Immigration at Soekarno-Hatta International Airport is frustrating for anyone. Last night, though, my arrival process was as smooth as I’ve ever experienced. From plane to taxi in 20 minutes flat, which includes purchasing my visa on arrival, standing in line at immigration, getting my bag, and customs. That’s faster than most US airports! Part of it could be that I arrived on a flight that landed at 11:25 PM, so the airport wasn’t as busy as normal. But still, a pleasant surprise.
Some of my fellow travelers did not have such an easy time. Standing in the line right next to mine at immigration—or, to be honest, holding up the line right next to mine—was a group of 10 Arab men, presumably just off the flight from Doha. None appeared to speak Indonesian or English, but it was evident that they were displeased about something that was holding up their visas. The immigration agent, in classic bureaucratic fashion, sat there looking bored as the designated spokesman of the group attempted to communicate with him. The other 9 travelers talked loudly, sucked in their teeth (“tsk!”), waved their passports around, and generally tried to make their frustration known to everyone.
I don’t speak any Arabic, but I did catch one key interaction. As I was speaking to the immigration officer in my line, the men started saying “hadiah.” In Indonesian, this means gift, and it’s obviously an Arabic loanword. The travelers’ spokesman got right into their immigration officer’s face and started saying “hadiah. hadiah.” I can only interpret this to mean that he was offering a bribe.

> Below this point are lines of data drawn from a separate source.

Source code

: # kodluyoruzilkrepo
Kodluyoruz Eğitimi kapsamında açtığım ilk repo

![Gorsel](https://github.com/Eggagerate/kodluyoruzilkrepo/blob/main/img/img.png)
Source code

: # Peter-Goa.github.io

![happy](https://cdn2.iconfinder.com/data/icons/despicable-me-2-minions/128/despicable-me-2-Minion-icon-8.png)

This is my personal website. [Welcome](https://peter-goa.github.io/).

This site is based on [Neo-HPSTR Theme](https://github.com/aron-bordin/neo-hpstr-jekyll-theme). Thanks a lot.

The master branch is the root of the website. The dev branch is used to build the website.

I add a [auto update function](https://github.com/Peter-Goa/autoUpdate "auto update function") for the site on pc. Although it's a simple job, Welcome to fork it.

I caught my immigration officer’s eye and smiled, and she said to me something to me along the lines of “it’s always like this with the Arabs” (orang Arab selalu begitu). Her colleague looked disdainfully at the Arabs’ spokesman and said “no hadiah, boss.”
There is a larger commentary here, on relations between the Arab world and Southeast Asia. Some of my very favorite recent work by historians has looked at movements of people and ideas around the Indian Ocean (Laffan and Tagliacozzo), and I myself am writing a bit on Arabs in Java. Most of the existing work, though, adopts the perspective of the Southeast Asian looking at the Middle East. I’ve always thought that it would be important to look in reverse, at how Arabs and Middle Easterners view their Southeast Asian co-religionists and whether or not their has been a circulation of ideas from Southeast Asia back to the Arab world that parallels the travel of ideas from the Arab world to Southeast Asia. It would take someone with good knowledge of Arabic and local Southeast Asian languages to do this, but it would make for a fascinating contribution.